The motion capture and interpretation system consits of up to two PCs running video analysis software. Up to two views of the participant are observed. Frames are capture at up to 30 per second and are compared to the images in a stored database of pose frames. If an image matches, a message consisting of a pose value an a confidence value will be sent to HRBOX. Showflow software chooses the image match information with the highest confidence value, and directs the sculpture to execute a smooth interpolated motion sequence to arrive at the desired pose.


Biography
Amorphic Robot Works was formed in 1992. ARW is a San Francisco based group of artists, engineers and technicians working together to create robotic performances and installations. ARW's Artistic Director Chico MacMurtrie, describes his vision, "The work is an ongoing endeavor to uncover the primacy of movement and sound. Each machine is inspired or influenced, both, by modern society, and what I physically experience and sense. The whole of this input informs my ideas and work."

Chico MacMurtrie was born in New Mexico in 1961, and currently resides in San Francisco. He received his B.F.A. from the University of Arizona and an M.F.A. in New Forms and Concepts from the University of California at Los Angeles. He has been awarded four grants from the National Endowment for the Arts for Interdisciplinary Artists. Three of those have been Individual grants; one in 1988, one in 1990 and the other in 1991. The fourth grant was a collaborative grant from the National Endowment for the Arts in 1993 for the premiere of Trigram : A Robotic Opera, which was staged at Theatre Artaud in San Francisco. TRIGRAM was a feature story on The Next Step program on the Discovery Channel. He was a Performing Artist in Residence at the Exploratorium in San Francisco in 1989, and in 1990 received the San Francisco Bay Guardian Goldie Award.
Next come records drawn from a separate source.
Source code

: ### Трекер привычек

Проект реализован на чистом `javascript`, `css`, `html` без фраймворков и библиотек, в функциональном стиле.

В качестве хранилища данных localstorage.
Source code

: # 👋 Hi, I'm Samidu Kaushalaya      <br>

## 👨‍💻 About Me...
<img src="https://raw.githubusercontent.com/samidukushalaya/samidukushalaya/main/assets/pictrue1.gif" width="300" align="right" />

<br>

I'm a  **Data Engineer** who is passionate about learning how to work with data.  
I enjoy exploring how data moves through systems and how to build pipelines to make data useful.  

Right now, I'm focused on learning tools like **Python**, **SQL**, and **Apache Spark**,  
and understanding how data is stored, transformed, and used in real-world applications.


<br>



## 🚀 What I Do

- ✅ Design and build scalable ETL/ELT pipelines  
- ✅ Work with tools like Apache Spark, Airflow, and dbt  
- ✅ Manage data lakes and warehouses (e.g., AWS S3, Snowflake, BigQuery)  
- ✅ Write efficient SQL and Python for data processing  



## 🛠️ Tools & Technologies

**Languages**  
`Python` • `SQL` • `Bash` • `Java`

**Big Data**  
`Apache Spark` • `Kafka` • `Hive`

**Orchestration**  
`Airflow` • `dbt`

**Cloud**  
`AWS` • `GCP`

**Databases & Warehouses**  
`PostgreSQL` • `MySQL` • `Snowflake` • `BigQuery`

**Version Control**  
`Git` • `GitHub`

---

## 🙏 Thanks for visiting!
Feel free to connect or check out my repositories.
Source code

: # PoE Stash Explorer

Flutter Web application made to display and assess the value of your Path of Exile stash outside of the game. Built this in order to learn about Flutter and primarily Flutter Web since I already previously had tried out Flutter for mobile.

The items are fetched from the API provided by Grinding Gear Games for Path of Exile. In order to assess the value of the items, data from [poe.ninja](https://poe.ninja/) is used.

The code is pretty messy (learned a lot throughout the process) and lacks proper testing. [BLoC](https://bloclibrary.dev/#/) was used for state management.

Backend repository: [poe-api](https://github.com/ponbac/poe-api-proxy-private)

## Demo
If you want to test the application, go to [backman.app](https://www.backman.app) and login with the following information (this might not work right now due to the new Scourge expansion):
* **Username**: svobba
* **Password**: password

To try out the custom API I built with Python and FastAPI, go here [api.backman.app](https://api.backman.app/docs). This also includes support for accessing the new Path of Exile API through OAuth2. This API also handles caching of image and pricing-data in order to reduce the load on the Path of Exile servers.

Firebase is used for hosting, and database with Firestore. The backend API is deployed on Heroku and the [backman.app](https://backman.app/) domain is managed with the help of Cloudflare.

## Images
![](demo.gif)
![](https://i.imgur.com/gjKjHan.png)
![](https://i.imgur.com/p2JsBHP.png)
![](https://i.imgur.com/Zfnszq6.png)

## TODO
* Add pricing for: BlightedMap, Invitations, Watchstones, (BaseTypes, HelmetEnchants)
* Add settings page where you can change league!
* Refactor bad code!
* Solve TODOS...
In 1991, MacMurtrie completed a month long tour of Europe, funded by an Arts International grant. During that time he travelled and performed in Czechoslovakia and presented an award winning performance at the Ars Electronica Festival in Linz, Austria, which appeared on television in Munich, Berlin, and Dortmund, Germany. The tour ended with performances in Amsterdam and an interactive installation at the Kijkhuis, in Den Haag, Holland. In February 1994, he was a Teaching Artist in Residence at the Chicago Art Institute. MacMurtrie was recently featured in Mark Deary's book Escape Velocity: Cyberculture at the End of the Century as well as the BBC special: Pandemonium. He recently completed a residency at the Headland's Center for the Arts and has begun work on a permanent interactive outdoor sculpture for the Yerba Buena Children's Place.